AVAILABLE RECORDS below:

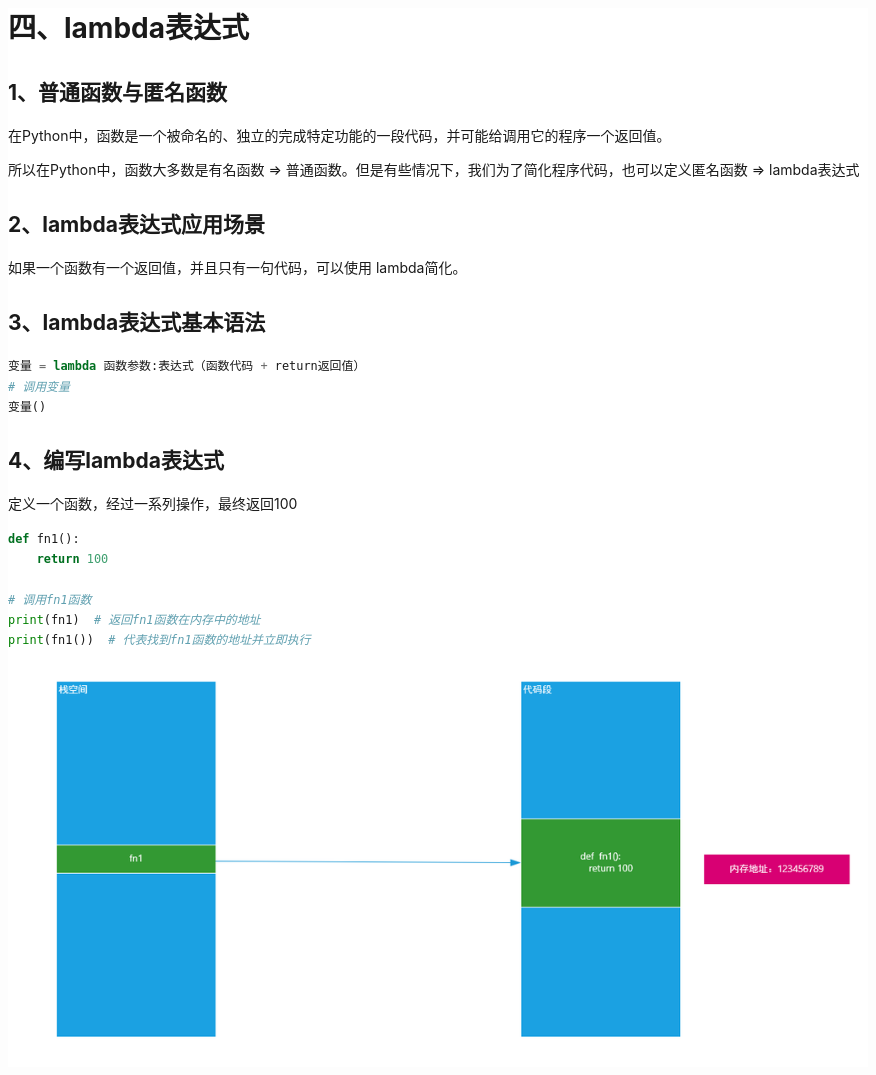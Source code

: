 # 四、lambda表达式

## 1、普通函数与匿名函数

在Python中，函数是一个被命名的、独立的完成特定功能的一段代码，并可能给调用它的程序一个返回值。

所以在Python中，函数大多数是有名函数 => 普通函数。但是有些情况下，我们为了简化程序代码，也可以定义匿名函数 => lambda表达式

## 2、lambda表达式应用场景

如果一个函数有一个返回值，并且只有一句代码，可以使用 lambda简化。

## 3、lambda表达式基本语法

```python
变量 = lambda 函数参数:表达式（函数代码 + return返回值）
# 调用变量
变量()
```

## 4、编写lambda表达式

定义一个函数，经过一系列操作，最终返回100

```python
def fn1():
    return 100

# 调用fn1函数
print(fn1)  # 返回fn1函数在内存中的地址
print(fn1())  # 代表找到fn1函数的地址并立即执行
```

![image-20210315150207427](media/image-20210315150207427.png)
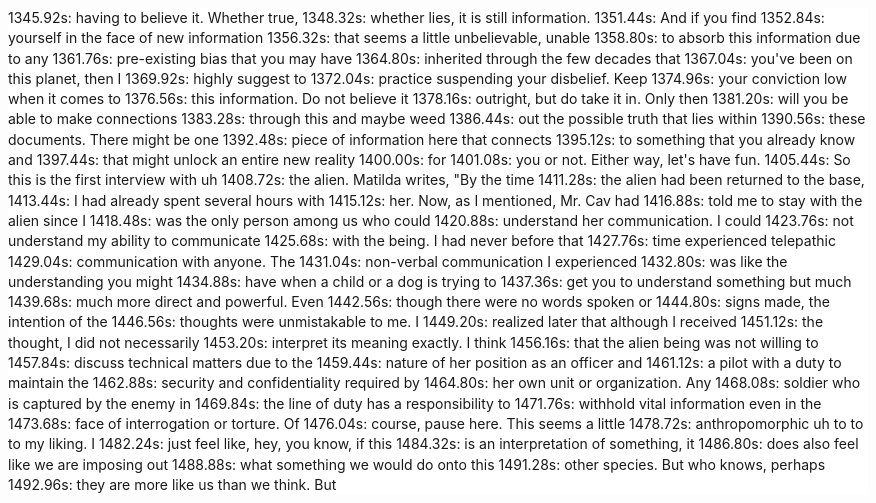 1345.92s: having to believe it. Whether true,
1348.32s: whether lies, it is still information.
1351.44s: And if you find
1352.84s: yourself in the face of new information
1356.32s: that seems a little unbelievable, unable
1358.80s: to absorb this information due to any
1361.76s: pre-existing bias that you may have
1364.80s: inherited through the few decades that
1367.04s: you've been on this planet, then I
1369.92s: highly suggest to
1372.04s: practice suspending your disbelief. Keep
1374.96s: your conviction low when it comes to
1376.56s: this information. Do not believe it
1378.16s: outright, but do take it in. Only then
1381.20s: will you be able to make connections
1383.28s: through this and maybe weed
1386.44s: out the possible truth that lies within
1390.56s: these documents. There might be one
1392.48s: piece of information here that connects
1395.12s: to something that you already know and
1397.44s: that might unlock an entire new reality
1400.00s: for
1401.08s: you or not. Either way, let's have fun.
1405.44s: So this is the first interview with uh
1408.72s: the alien. Matilda writes, "By the time
1411.28s: the alien had been returned to the base,
1413.44s: I had already spent several hours with
1415.12s: her. Now, as I mentioned, Mr. Cav had
1416.88s: told me to stay with the alien since I
1418.48s: was the only person among us who could
1420.88s: understand her communication. I could
1423.76s: not understand my ability to communicate
1425.68s: with the being. I had never before that
1427.76s: time experienced telepathic
1429.04s: communication with anyone. The
1431.04s: non-verbal communication I experienced
1432.80s: was like the understanding you might
1434.88s: have when a child or a dog is trying to
1437.36s: get you to understand something but much
1439.68s: much more direct and powerful. Even
1442.56s: though there were no words spoken or
1444.80s: signs made, the intention of the
1446.56s: thoughts were unmistakable to me. I
1449.20s: realized later that although I received
1451.12s: the thought, I did not necessarily
1453.20s: interpret its meaning exactly. I think
1456.16s: that the alien being was not willing to
1457.84s: discuss technical matters due to the
1459.44s: nature of her position as an officer and
1461.12s: a pilot with a duty to maintain the
1462.88s: security and confidentiality required by
1464.80s: her own unit or organization. Any
1468.08s: soldier who is captured by the enemy in
1469.84s: the line of duty has a responsibility to
1471.76s: withhold vital information even in the
1473.68s: face of interrogation or torture. Of
1476.04s: course, pause here. This seems a little
1478.72s: anthropomorphic uh to to to my liking. I
1482.24s: just feel like, hey, you know, if this
1484.32s: is an interpretation of something, it
1486.80s: does also feel like we are imposing out
1488.88s: what something we would do onto this
1491.28s: other species. But who knows, perhaps
1492.96s: they are more like us than we think. But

End of AVAILABLE RECORDS.

:: REQUIREMENT ::
Please quote exactly the run of lines that starts the entries and ends at the line containing "1405.44s: So this", leaving out every picture.

:: WRITTEN ANSWER ::
Source code

: # 四、lambda表达式

## 1、普通函数与匿名函数

在Python中，函数是一个被命名的、独立的完成特定功能的一段代码，并可能给调用它的程序一个返回值。

所以在Python中，函数大多数是有名函数 => 普通函数。但是有些情况下，我们为了简化程序代码，也可以定义匿名函数 => lambda表达式

## 2、lambda表达式应用场景

如果一个函数有一个返回值，并且只有一句代码，可以使用 lambda简化。

## 3、lambda表达式基本语法

```python
变量 = lambda 函数参数:表达式（函数代码 + return返回值）
# 调用变量
变量()
```

## 4、编写lambda表达式

定义一个函数，经过一系列操作，最终返回100

```python
def fn1():
    return 100

# 调用fn1函数
print(fn1)  # 返回fn1函数在内存中的地址
print(fn1())  # 代表找到fn1函数的地址并立即执行
```

![image-20210315150207427](media/image-20210315150207427.png)
 1345.92s: having to believe it. Whether true,
1348.32s: whether lies, it is still information.
1351.44s: And if you find
1352.84s: yourself in the face of new information
1356.32s: that seems a little unbelievable, unable
1358.80s: to absorb this information due to any
1361.76s: pre-existing bias that you may have
1364.80s: inherited through the few decades that
1367.04s: you've been on this planet, then I
1369.92s: highly suggest to
1372.04s: practice suspending your disbelief. Keep
1374.96s: your conviction low when it comes to
1376.56s: this information. Do not believe it
1378.16s: outright, but do take it in. Only then
1381.20s: will you be able to make connections
1383.28s: through this and maybe weed
1386.44s: out the possible truth that lies within
1390.56s: these documents. There might be one
1392.48s: piece of information here that connects
1395.12s: to something that you already know and
1397.44s: that might unlock an entire new reality
1400.00s: for
1401.08s: you or not. Either way, let's have fun.
1405.44s: So this is the first interview with uh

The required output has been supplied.